#### Stored items:
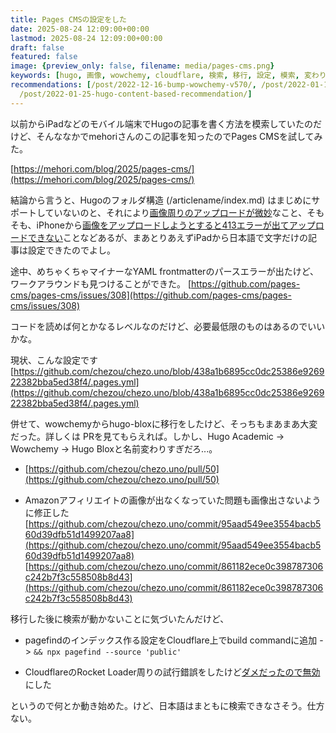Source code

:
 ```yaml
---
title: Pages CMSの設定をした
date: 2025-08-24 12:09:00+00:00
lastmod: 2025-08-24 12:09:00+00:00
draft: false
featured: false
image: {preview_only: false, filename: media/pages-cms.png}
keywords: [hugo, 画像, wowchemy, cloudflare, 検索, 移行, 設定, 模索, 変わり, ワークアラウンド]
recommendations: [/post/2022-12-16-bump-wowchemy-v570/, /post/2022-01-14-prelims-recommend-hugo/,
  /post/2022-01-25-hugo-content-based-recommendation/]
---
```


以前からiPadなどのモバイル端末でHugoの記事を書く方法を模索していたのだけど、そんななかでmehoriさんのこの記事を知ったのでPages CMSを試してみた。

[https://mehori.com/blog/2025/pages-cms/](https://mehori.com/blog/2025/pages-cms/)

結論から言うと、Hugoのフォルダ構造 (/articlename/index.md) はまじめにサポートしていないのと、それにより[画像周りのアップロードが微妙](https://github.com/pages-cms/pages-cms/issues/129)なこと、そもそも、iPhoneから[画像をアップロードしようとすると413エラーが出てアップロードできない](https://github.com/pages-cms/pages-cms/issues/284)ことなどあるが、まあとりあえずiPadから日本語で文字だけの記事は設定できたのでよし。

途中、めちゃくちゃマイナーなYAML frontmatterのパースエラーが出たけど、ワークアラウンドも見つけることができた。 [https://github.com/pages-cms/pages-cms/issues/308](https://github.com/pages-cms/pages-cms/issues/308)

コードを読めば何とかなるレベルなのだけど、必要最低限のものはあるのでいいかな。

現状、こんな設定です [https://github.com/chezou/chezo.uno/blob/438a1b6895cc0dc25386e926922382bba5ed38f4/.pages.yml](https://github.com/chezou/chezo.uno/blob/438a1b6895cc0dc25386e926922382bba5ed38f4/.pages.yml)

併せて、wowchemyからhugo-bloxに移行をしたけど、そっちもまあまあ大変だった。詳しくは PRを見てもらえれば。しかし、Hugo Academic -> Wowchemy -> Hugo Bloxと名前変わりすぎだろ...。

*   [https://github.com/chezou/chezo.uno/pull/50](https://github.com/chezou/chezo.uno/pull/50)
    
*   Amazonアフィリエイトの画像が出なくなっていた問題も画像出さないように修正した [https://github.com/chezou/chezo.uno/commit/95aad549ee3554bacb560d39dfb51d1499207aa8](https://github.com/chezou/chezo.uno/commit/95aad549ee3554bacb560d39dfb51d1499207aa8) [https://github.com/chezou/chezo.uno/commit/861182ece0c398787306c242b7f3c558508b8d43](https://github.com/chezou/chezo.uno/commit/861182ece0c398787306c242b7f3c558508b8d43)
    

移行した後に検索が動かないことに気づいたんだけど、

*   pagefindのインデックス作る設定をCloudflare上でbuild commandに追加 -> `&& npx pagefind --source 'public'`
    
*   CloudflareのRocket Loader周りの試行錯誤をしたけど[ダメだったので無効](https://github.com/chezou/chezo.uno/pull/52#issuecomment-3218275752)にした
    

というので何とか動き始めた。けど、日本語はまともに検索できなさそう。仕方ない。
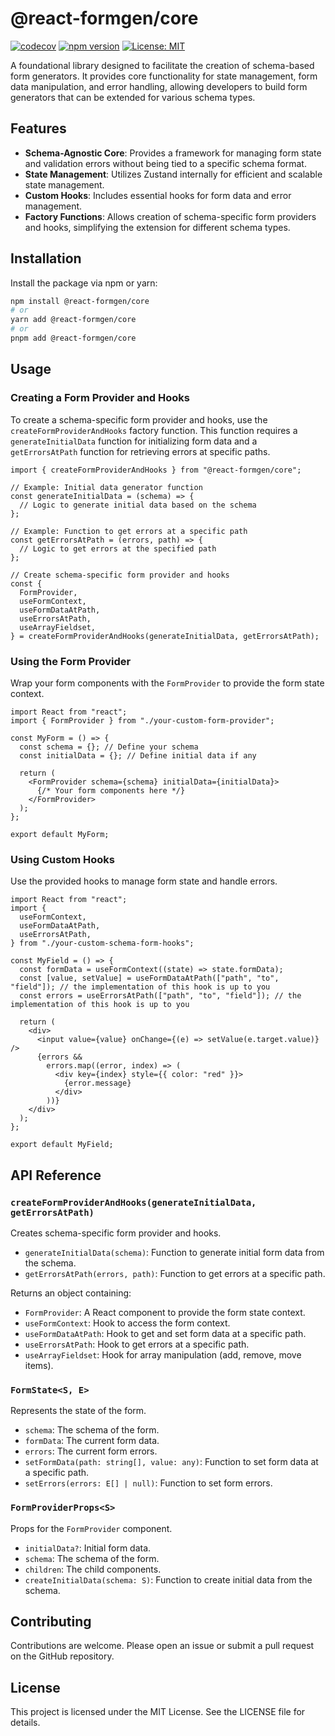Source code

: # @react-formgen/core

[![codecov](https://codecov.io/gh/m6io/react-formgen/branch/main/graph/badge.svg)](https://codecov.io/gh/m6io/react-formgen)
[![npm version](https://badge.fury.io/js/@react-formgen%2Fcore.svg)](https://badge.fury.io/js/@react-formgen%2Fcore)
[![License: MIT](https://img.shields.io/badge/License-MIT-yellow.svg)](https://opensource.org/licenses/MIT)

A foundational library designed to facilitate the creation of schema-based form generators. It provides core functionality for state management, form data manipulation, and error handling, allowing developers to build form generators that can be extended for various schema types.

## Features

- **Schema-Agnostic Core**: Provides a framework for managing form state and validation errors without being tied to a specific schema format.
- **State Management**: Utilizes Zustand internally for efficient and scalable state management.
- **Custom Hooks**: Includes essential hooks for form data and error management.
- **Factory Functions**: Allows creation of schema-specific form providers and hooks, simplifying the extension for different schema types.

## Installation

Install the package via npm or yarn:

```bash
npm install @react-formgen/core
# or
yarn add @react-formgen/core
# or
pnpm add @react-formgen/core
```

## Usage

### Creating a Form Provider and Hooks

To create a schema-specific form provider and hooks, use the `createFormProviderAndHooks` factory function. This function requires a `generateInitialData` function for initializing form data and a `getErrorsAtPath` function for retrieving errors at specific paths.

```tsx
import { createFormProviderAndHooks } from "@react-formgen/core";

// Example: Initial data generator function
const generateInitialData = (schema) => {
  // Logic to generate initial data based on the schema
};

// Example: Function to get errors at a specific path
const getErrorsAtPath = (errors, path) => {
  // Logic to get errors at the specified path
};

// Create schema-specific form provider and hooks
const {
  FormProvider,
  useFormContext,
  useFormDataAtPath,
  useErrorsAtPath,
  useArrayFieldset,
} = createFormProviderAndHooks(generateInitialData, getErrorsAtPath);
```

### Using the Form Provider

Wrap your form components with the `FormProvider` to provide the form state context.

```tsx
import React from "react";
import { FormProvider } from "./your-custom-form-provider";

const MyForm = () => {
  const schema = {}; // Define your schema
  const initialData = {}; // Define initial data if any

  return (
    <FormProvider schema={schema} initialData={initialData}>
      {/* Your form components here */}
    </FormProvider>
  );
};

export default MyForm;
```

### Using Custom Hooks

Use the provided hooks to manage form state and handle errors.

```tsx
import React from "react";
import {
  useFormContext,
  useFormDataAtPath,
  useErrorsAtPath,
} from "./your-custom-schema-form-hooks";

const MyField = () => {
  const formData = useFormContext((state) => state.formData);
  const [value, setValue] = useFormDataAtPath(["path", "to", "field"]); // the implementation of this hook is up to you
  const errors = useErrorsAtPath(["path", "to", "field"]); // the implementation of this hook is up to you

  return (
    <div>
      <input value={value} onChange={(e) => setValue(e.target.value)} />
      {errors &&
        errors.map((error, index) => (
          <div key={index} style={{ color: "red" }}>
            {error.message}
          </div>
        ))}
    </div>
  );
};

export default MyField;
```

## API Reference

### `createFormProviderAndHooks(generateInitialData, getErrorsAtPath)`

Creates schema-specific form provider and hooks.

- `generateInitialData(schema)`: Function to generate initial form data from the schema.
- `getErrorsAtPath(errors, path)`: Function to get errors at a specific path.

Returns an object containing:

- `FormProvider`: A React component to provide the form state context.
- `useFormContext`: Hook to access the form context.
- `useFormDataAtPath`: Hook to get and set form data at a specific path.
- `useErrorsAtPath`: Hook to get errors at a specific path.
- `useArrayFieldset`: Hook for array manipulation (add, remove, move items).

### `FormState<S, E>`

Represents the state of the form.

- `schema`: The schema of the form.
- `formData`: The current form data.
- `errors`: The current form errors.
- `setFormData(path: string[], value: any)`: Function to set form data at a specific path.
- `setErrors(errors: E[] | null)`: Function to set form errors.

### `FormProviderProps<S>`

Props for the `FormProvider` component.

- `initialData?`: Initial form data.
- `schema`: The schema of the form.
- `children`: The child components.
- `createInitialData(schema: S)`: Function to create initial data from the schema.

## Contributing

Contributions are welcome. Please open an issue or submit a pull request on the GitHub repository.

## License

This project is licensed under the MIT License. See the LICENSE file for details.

#### Problem statement:
Retype the portion of the data above that starts on the line with "Use the provided" and finishes on the line with "component to provide the form state context.", including both of those lines.

#### Completed exercise:
Use the provided hooks to manage form state and handle errors.

```tsx
import React from "react";
import {
  useFormContext,
  useFormDataAtPath,
  useErrorsAtPath,
} from "./your-custom-schema-form-hooks";

const MyField = () => {
  const formData = useFormContext((state) => state.formData);
  const [value, setValue] = useFormDataAtPath(["path", "to", "field"]); // the implementation of this hook is up to you
  const errors = useErrorsAtPath(["path", "to", "field"]); // the implementation of this hook is up to you

  return (
    <div>
      <input value={value} onChange={(e) => setValue(e.target.value)} />
      {errors &&
        errors.map((error, index) => (
          <div key={index} style={{ color: "red" }}>
            {error.message}
          </div>
        ))}
    </div>
  );
};

export default MyField;
```

## API Reference

### `createFormProviderAndHooks(generateInitialData, getErrorsAtPath)`

Creates schema-specific form provider and hooks.

- `generateInitialData(schema)`: Function to generate initial form data from the schema.
- `getErrorsAtPath(errors, path)`: Function to get errors at a specific path.

Returns an object containing:

- `FormProvider`: A React component to provide the form state context.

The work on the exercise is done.